(TASK ITEM) Everything from the line containing "visible: true" through the end of the entries should be transcribed exactly. Leave out all other lines.

▬▬▬

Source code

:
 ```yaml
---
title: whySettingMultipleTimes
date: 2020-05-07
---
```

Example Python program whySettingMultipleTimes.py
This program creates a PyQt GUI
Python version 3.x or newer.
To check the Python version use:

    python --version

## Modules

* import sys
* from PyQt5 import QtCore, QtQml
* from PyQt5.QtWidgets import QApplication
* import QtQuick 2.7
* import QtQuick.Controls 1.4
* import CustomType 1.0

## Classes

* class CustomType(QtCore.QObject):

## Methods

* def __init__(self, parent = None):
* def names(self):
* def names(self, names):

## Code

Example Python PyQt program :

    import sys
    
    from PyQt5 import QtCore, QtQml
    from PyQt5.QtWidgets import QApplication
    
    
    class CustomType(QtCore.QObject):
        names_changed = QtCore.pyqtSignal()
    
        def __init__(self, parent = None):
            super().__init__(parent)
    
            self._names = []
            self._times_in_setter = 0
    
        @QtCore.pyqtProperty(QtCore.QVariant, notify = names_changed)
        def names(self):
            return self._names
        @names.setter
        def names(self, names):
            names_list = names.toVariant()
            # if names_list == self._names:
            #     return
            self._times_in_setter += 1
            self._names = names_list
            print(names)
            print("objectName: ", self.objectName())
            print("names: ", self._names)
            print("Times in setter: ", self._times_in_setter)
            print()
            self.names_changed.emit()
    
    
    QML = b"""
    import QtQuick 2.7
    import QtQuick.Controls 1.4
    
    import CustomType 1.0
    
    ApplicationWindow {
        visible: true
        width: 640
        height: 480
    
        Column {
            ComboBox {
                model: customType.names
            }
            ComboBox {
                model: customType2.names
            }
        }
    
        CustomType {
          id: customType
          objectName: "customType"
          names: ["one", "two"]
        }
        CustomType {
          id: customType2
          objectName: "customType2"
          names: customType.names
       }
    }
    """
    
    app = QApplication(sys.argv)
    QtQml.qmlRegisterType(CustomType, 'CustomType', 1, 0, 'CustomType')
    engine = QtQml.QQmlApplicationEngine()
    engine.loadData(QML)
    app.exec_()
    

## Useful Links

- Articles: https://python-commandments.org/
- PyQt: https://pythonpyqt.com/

▬▬▬

(ANSWER SECTION)
        visible: true
        width: 640
        height: 480
    
        Column {
            ComboBox {
                model: customType.names
            }
            ComboBox {
                model: customType2.names
            }
        }
    
        CustomType {
          id: customType
          objectName: "customType"
          names: ["one", "two"]
        }
        CustomType {
          id: customType2
          objectName: "customType2"
          names: customType.names
       }
    }
    """
    
    app = QApplication(sys.argv)
    QtQml.qmlRegisterType(CustomType, 'CustomType', 1, 0, 'CustomType')
    engine = QtQml.QQmlApplicationEngine()
    engine.loadData(QML)
    app.exec_()
    

## Useful Links

- Articles: https://python-commandments.org/
- PyQt: https://pythonpyqt.com/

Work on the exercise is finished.